É bem verdade que a esmagadora maioria de nós não tinha perdido até agora um minuto das suas vidas a pensar nos afeganistões deste nosso mundo. Até porque, para a grande maioria, eles não são bem dele. Bem dizia o grande Eça quando descrevia a aflição na leitura de um jornal por a “Luisinha da Boavista ter partido uma perna” e o voltar indiferente de página com mais uma tragédia para os lados, já costumeiros, do Oriente. Não mudámos grande coisa desde então. Mas talvez desta vez, e muito pela força das imagens, sejamos obrigados a agir e a mudar.

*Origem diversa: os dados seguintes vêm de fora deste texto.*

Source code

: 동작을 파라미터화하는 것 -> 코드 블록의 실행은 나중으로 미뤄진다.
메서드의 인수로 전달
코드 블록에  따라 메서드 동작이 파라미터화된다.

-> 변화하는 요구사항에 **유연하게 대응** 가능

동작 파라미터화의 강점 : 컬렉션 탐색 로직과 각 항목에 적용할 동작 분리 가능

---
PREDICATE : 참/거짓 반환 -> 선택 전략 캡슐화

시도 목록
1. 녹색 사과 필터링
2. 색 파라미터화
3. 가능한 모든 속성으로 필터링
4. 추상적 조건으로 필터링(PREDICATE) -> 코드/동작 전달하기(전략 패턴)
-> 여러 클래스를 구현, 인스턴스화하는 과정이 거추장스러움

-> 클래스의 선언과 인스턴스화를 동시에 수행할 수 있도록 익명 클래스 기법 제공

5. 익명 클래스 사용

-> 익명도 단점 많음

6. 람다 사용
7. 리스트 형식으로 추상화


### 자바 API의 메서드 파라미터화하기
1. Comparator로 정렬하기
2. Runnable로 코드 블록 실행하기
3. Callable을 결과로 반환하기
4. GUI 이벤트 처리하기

Eles podíamos ser nós. Vemos em directo as suas caras, ouvimos os seus testemunhos como se estivessem aqui ao lado. O desespero que leva à entrega de um filho a um estranho não é muito diferente do que se passou na Segunda Guerra Mundial, em tantos conflitos no Ocidente ou em épocas de pobreza extrema no nosso país. Os Portugueses que partiram, sabendo que nunca mais voltariam, podiam-nos contar muitas destas histórias.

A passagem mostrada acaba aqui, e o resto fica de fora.